El origen de esta frase no pudo ser más trágico y horrible. Se remonta al segundo siglo de la dominación de España por los musulmanes y marca una de las páginas más tristes de la historia de Toledo.

Corría el año 805 de la era cristiana. Por aquel entonces gobernaba Toledo un joven llamado Jusuf-ben- Amrú, hijo de uno de los más fieles, leales y valerosos vasallos al servicio del califa Alhakem-ben-Hixem.

Sólo éste era el mérito que el joven Jusuf tenía para haber alcanzado el honor de gobernar Toledo. De no haber sido Jusuf hijo del gran Amrú, célebre personaje tenido en gran estima por los toledanos, poco hubiera durado en el cargo, porque no escuchaba más voz que la de sus pasiones y vicios, por lo que desde el comienzo mismo de su mandato fue objeto de la ira de sus súbditos, a los que gobernaba con la mayor de las tiranías.

Solamente el recuerdo respetuoso al valiente Amrú frenaba en los toledanos el deseo plenamente justificado de dar al traste con el tirano Jusuf; porque el joven gobernador no tenía una sola cualidad que pudiese hacer tolerable el menor de sus defectos, que eran tantos como sentimientos indignos puede albergar un corazón pequeño y miserable.

Cruel hasta el exceso, buscaba cuando no lo tenía cualquier pretexto para mostrar su crueldad; violento y soberbio, con la soberbia de los que nada valen, la sonrisa del desprecio vagaba incesantemente en sus labios; a todos miraba con desprecio, encontrándose superior en poder a los más poderosos, en nobleza a los más nobles y en saber a los más sabios.

Así las cosas, una noche de aquel año 805 se hallaban reunidos gran parte de los caballeros sarracenos de la ciudad.

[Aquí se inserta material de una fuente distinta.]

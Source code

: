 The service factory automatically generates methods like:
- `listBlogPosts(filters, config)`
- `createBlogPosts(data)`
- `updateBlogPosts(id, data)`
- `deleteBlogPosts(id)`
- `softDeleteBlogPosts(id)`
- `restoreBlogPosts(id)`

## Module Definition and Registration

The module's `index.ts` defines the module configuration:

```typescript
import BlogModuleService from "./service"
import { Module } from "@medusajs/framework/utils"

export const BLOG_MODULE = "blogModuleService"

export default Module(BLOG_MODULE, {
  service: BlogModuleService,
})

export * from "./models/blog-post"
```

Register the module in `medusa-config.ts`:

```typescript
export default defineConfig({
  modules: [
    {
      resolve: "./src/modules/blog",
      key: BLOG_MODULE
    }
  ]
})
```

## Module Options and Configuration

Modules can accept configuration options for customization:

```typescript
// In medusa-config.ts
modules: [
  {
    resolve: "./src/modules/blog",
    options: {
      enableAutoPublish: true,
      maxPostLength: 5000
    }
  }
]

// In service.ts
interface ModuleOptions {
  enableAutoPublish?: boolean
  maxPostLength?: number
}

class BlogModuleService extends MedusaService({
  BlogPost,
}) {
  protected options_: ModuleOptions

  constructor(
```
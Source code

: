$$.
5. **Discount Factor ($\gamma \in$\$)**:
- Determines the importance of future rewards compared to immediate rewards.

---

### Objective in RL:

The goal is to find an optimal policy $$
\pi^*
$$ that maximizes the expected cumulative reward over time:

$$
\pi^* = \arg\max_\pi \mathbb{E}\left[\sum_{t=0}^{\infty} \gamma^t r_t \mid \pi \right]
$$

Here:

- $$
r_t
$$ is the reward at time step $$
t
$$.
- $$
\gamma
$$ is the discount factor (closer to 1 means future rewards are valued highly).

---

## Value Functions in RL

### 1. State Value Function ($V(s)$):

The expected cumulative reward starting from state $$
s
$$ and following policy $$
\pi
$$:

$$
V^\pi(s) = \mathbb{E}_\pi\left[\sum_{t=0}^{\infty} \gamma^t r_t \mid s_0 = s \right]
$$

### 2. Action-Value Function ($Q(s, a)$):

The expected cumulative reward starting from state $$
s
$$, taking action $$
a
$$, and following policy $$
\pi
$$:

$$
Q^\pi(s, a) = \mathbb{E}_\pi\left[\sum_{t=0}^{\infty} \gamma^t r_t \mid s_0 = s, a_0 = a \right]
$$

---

Los principales jeques toledanos se habían dado cita en una espléndida estancia de la lujosa residencia del anciano Muley, quien se dirigía a ellos con estas palabras:

— Creedlo venerables amigos; cuando me he decidido a convocaros para exponeros la penosa situación de la ciudad y para deliberar sobre asunto de tanta gravedad, es porque a mi entender la ocasión lo merece. No perdamos de vista que los abusos y desmanes en el gobierno de la ciudad tiene aquí mayor importancia que en cualquier otro sitio…

Los cristianos son numerosos en Toledo y constituyen un peligro más que evidente, si las cosas siguen en el estado en que están; los judíos pueden ayudarlos en esta ocasión, como nos ayudaron a nosotros en los tiempos pasados. El día menos pensado, si nuestros hermanos musulmanes, disgustados por la opresión del gobernador Jusuf, retiran su lealtad al califa Alhakem, serán los de nuestra propia raza quienes den a nuestros enemigos las armas que han de clavar en nuestro pecho. Hemos de tener mucho cuidado en estas circunstancias…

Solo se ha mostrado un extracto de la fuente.